Fishermen warned about smuggling drugs, guns

Rasbert Turner, Star Writer

At a time when the police are battling the deadly drug-for-gun trade, fishermen are being warned not to be involved in drug smuggling, gun smuggling or any illegal activity at sea.

The warning comes from Assistant Superintendent Oral Foster, head of the police's Marine Division. Foster was speaking at the handover of 10 Yamaha outboard engines to fishermen from seven fishing villages islandwide. The handover was done in Spanish Town, St Catherine, by Food for the Poor (FFP).

"I must beg you not to involve yourselves in crime. If you see anyone carrying out any illegal act, you should report it," ASP implored.

He also told fishermen to ensure their vessels are license and insured.

The recipients were also warned to keep safety gears and do their fishing within territorial water or they will face prosecution.

The legality of the fishermen's operations were endorsed by a representative from the Ministry of Agriculture and Fisheries.

"The fishing industry is a business. therefore, it is important that you all keep it clean to let it benefit us all.
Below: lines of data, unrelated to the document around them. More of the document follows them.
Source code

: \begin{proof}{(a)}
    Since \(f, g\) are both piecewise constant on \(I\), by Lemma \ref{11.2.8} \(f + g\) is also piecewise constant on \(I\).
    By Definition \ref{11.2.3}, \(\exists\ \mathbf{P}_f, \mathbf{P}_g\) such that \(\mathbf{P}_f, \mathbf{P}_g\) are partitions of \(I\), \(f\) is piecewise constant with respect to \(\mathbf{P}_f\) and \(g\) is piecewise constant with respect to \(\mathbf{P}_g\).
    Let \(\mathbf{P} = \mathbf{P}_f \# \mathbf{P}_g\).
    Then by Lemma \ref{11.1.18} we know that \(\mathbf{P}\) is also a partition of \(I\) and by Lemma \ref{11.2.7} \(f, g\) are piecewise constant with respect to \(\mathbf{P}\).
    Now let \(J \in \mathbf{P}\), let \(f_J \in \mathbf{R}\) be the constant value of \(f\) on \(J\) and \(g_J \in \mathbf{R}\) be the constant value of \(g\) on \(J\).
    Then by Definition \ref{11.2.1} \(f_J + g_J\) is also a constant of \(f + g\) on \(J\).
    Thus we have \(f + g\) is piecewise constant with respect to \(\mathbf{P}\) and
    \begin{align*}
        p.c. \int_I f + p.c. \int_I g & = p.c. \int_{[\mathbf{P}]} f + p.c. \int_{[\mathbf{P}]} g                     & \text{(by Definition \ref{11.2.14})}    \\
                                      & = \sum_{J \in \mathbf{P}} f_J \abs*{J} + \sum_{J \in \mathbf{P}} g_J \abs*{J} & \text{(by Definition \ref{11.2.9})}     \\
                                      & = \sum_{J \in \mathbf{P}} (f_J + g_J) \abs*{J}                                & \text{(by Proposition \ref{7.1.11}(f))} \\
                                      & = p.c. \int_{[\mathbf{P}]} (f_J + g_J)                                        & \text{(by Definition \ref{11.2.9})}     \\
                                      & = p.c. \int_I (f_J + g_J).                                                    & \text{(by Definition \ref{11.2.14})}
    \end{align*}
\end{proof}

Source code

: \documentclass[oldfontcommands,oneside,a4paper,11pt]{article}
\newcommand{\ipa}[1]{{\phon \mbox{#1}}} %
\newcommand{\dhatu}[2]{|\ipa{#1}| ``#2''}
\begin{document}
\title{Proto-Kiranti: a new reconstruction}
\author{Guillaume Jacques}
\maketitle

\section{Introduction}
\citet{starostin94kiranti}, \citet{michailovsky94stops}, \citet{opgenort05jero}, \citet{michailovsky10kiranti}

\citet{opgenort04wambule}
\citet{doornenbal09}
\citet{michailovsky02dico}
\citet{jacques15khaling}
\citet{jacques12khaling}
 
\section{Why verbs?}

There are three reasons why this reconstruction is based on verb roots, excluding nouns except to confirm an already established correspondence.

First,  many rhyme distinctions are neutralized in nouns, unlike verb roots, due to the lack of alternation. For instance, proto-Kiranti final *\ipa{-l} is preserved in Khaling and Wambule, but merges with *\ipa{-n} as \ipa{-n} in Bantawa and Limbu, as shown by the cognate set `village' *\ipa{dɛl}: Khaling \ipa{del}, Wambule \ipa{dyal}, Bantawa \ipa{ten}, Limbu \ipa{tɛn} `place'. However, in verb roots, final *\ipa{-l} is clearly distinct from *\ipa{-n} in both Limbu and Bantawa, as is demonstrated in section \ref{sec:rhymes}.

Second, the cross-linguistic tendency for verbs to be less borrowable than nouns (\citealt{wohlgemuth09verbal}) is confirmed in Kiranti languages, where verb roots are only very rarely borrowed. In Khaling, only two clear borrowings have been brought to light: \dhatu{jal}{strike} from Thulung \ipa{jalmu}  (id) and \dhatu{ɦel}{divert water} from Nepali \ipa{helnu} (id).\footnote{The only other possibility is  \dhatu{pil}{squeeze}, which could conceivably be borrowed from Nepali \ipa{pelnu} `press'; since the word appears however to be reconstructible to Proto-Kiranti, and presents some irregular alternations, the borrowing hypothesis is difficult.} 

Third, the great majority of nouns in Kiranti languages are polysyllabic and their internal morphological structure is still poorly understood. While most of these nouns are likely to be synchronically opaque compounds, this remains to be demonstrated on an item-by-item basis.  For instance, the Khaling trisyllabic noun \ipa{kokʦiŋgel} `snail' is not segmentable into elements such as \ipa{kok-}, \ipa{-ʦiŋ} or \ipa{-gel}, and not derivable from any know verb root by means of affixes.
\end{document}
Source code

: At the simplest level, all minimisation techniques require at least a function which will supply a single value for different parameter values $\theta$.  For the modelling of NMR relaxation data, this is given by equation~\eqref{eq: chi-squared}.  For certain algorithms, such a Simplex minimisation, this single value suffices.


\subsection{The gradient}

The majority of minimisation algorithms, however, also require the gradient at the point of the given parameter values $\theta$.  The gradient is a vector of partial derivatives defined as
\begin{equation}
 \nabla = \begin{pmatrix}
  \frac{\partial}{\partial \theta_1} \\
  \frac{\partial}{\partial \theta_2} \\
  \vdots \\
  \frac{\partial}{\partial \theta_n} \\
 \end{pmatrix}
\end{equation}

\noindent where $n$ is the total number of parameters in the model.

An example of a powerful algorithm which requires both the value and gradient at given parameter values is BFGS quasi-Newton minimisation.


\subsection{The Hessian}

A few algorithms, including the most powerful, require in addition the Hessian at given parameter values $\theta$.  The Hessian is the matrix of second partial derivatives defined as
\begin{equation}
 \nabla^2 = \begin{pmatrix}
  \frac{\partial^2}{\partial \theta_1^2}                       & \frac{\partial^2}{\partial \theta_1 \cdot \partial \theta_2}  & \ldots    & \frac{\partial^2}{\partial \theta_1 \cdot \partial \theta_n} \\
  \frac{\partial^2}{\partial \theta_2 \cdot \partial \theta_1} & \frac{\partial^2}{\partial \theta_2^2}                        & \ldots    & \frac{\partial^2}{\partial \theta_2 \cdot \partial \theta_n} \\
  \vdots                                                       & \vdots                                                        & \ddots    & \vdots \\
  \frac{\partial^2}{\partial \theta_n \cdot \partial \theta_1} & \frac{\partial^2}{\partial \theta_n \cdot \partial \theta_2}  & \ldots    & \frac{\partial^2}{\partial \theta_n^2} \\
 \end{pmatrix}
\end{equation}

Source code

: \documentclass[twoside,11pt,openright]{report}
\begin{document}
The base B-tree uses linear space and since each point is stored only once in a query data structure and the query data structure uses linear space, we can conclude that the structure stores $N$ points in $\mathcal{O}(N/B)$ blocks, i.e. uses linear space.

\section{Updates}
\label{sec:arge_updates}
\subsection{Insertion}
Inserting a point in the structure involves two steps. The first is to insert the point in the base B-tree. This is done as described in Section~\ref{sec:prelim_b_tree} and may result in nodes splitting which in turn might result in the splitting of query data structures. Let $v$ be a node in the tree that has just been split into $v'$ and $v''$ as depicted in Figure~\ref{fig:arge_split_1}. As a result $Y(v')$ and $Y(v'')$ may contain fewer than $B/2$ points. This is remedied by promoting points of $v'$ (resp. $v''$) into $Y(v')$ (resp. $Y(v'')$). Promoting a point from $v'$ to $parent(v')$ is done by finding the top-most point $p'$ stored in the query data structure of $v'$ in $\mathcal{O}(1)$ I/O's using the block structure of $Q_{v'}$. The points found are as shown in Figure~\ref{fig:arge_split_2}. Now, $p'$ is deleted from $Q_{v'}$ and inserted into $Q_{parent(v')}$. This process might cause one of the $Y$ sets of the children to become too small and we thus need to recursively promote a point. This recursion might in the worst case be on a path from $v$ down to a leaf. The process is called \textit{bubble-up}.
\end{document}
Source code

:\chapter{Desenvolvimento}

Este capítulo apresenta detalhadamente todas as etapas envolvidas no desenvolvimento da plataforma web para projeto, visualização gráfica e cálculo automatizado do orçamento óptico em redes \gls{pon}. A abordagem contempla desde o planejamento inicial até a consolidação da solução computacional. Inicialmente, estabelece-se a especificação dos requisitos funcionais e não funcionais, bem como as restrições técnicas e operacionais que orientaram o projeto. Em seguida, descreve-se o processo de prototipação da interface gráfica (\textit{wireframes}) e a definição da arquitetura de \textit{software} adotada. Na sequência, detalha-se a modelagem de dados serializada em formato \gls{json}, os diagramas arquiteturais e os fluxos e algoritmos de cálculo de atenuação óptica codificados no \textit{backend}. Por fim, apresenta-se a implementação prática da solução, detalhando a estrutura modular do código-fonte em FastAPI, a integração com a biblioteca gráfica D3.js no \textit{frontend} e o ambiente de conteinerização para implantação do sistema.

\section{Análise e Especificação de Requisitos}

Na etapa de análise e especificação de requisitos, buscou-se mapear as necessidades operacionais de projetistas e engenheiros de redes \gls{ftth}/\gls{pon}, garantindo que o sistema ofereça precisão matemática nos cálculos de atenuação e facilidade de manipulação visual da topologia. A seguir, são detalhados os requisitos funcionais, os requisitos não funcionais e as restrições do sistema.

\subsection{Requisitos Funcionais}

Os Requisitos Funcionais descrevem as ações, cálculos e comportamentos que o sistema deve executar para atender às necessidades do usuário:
We are also thankful for the constant support of Food for the Poor for it's continued support," chief executive officer of the Fisheries Division in the ministry, Andre Kong, said.

Kong said it is for this reason why there will be continuous training of fishermen to enhance best practices.

"I must emphasise on you being honest in your dealings, as, if you are caught doing illegal acts, you will be de-registered under the Fishing Industry Act," he warned.

The Star was informed that the Yamaha 40 horsepower engines cost $441,500 each. The 10 recipients expressed joy to FFP for its support to the fishing industry for the last 10 years.